For example, the group is touring in America and my voice is not needed. It’s their shows, their calls, and their artistic decisions. If they need to change stuff, they do. This creates a sense of ownership that we try to share. We are collective and we try to make sure that everybody feels it’s their show, whether you’re the actor, producer, or the one who does finance. Some companies with an artistic director wait until that person makes a decision. We don’t work that way.
PB
Would you extend that sense of everyone having stake in it to the audience as well?
AD
Absolutely. We all have a stake in this.

PB
For years, you’ve been described as a leader in participatory theater. In certain circles, participatory theater has gotten kind of a bad name as it’s become more commercialized or just more surface oriented. Do you still feel that term is accurate in describing the company’s work?
AD
I’m just making theater. For me, theater is inherently interactive, and it just matters how you push that interaction. That is the beauty of theater. Theater is a horrible medium to reach lots of people. If I made movies, I would reach more people. But there is something in the here and now in theater that no other medium can achieve. Even when I watch stand-up comedians on Netflix, I will never laugh as hard as I will when I see that person live.

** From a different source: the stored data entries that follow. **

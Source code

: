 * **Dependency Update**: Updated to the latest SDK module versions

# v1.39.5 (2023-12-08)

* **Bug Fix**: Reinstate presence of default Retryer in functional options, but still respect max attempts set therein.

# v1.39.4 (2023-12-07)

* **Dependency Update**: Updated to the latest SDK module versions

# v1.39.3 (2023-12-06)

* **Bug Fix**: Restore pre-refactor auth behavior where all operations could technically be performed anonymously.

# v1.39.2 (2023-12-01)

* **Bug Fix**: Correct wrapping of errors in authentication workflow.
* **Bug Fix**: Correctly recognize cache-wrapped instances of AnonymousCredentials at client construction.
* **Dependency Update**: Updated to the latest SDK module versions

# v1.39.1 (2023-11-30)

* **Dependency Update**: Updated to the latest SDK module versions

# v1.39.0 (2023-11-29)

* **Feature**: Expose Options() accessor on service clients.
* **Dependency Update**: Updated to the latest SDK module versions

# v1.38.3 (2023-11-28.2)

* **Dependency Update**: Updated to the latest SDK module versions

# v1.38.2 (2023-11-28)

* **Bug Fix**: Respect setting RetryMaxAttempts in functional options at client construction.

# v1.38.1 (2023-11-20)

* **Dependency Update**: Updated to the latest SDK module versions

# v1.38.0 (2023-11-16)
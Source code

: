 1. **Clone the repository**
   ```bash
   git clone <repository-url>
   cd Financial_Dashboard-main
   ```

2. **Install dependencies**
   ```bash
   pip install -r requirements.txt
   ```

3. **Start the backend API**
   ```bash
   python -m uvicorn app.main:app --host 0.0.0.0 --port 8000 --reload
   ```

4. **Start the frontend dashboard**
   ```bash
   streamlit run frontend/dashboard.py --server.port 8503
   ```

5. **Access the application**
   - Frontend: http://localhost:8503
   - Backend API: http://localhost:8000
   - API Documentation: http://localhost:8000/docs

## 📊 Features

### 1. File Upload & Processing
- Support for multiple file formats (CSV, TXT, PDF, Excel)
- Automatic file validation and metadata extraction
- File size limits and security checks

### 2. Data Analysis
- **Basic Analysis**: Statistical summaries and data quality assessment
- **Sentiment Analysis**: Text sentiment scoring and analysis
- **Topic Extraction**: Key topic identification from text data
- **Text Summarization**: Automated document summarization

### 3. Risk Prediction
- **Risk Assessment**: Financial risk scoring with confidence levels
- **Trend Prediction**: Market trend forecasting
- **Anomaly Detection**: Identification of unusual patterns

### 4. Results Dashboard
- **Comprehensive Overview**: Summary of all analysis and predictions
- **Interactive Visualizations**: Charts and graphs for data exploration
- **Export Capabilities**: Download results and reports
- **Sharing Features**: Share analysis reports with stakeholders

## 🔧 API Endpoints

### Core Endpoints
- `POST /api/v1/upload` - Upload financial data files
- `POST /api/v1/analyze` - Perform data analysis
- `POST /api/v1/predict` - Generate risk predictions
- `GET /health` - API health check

There is something beautiful about being physically there. It doesn’t have to be old-fashioned, and if you put that at the core of your work, theater can achieve something that no other medium can.
I remember having had a discussion with young students about the form of theater and how to change it. What came out of that conversation that stayed with me is if you question how theater should be, you can mess with it. You can change it. That can extend past theater. I think for some solutions we need to question what we are not questioning.
PB
It also conveniently sidesteps the censors in a certain way, because it is more about a process of thinking and being critically minded than it is about focusing on specific issues.
AD
Exactly. That is why we have been able to perform in Putin’s Russia. It looks like a game show, but no one is questioning democracy. Sometimes in the free world we ask, “What can theater even achieve? We reach so few people like that.” But theater and art are the first things that Putin tried to censor. There is something really paradoxical about not feeling the power, but the ones in power are afraid of its power. All the people we worked with in pre-Putin’s Russia are gone. Two people who wrote a play are now in prison. Why do some people work to ban books? Even if we don’t believe in the power of books, they certainly do.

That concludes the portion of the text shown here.